Analogical proportions
Christian Antić
TL;DR
This work develops an abstract algebraic framework for analogical proportions within universal algebra, enabling cross-domain reasoning by modeling $a:b::c:d$ via sets of algebraic justifications and term rewrites. It proves key results, including a Functional Proportion Theorem and isomorphism-compatible First and Second Isomorphism Theorems, and provides both a rigorous logical interpretation through model-theoretic rewrite types and practical instantiations in sets and arithmetic. The analysis shows that analogical proportions are local and non-monotonic, and it critically examines existing axioms, offering a refined axiom set.
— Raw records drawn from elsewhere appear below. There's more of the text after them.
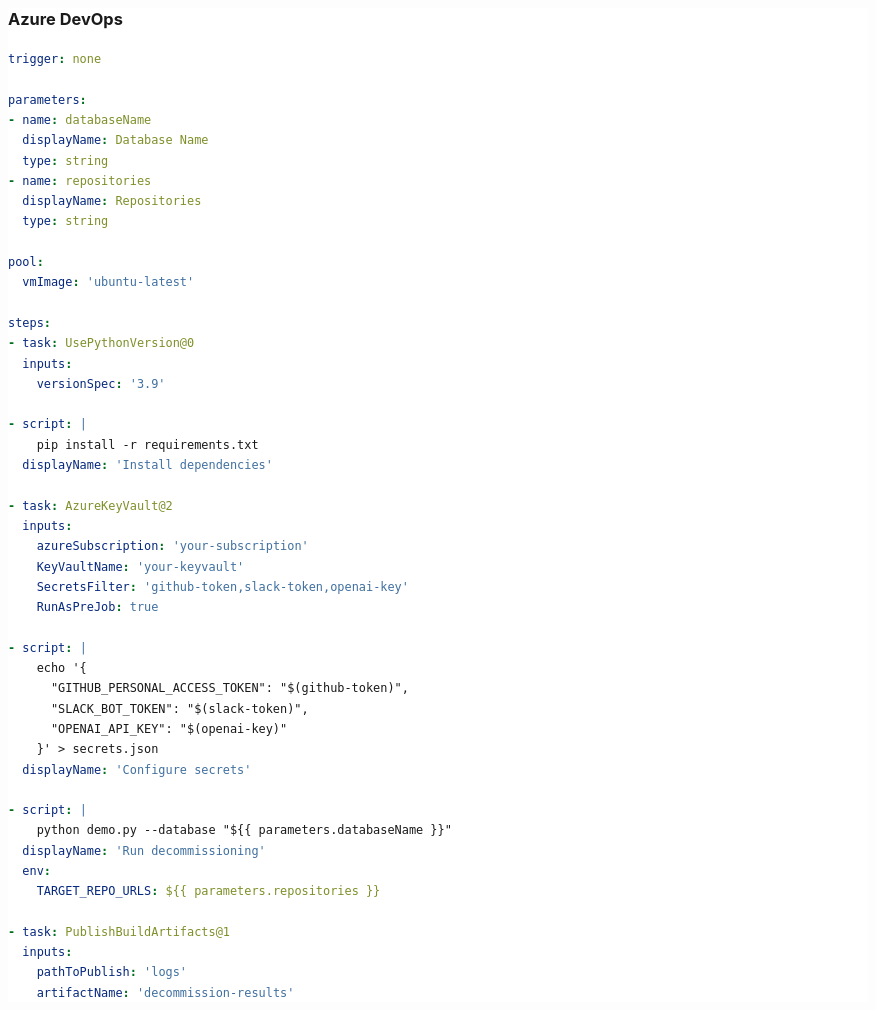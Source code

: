 ### Azure DevOps

```yaml
trigger: none

parameters:
- name: databaseName
  displayName: Database Name
  type: string
- name: repositories
  displayName: Repositories
  type: string

pool:
  vmImage: 'ubuntu-latest'

steps:
- task: UsePythonVersion@0
  inputs:
    versionSpec: '3.9'

- script: |
    pip install -r requirements.txt
  displayName: 'Install dependencies'

- task: AzureKeyVault@2
  inputs:
    azureSubscription: 'your-subscription'
    KeyVaultName: 'your-keyvault'
    SecretsFilter: 'github-token,slack-token,openai-key'
    RunAsPreJob: true

- script: |
    echo '{
      "GITHUB_PERSONAL_ACCESS_TOKEN": "$(github-token)",
      "SLACK_BOT_TOKEN": "$(slack-token)",
      "OPENAI_API_KEY": "$(openai-key)"
    }' > secrets.json
  displayName: 'Configure secrets'

- script: |
    python demo.py --database "${{ parameters.databaseName }}"
  displayName: 'Run decommissioning'
  env:
    TARGET_REPO_URLS: ${{ parameters.repositories }}

- task: PublishBuildArtifacts@1
  inputs:
    pathToPublish: 'logs'
    artifactName: 'decommission-results'
```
The paper also situates the framework relative to SMT, boolean and word proportions, and discusses potential AI applications and future directions, including algorithmic computation and extensions to richer logics. Overall, it establishes a principled, cross-domain theory of analogical reasoning with a clear path to AI-oriented applications in common-sense reasoning and creative problem solving.
Abstract
Analogy-making is at the core of human and artificial intelligence and creativity with applications to such diverse tasks as proving mathematical theorems and building mathematical theories, common sense reasoning, learning, language acquisition, and story telling. This paper introduces from first principles an abstract algebraic framework of analogical proportions of the form `$a$ is to $b$ what $c$ is to $d$' in the general setting of universal algebra. This enables us to compare mathematical objects possibly across different domains in a uniform way which is crucial for AI-systems. It turns out that our notion of analogical proportions has appealing mathematical properties. As we construct our model from first principles using only elementary concepts of universal algebra, and since our model questions some basic properties of analogical proportions presupposed in the literature, to convince the reader of the plausibility of our model we show that it can be naturally embedded into first-order logic via model-theoretic types and prove from that perspective that analogical proportions are compatible with structure-preserving mappings. This provides conceptual evidence for its applicability. In a broader sense, this paper is a first step towards a theory of analogical reasoning and learning systems with potential applications to fundamental AI-problems like common sense reasoning and computational learning and creativity.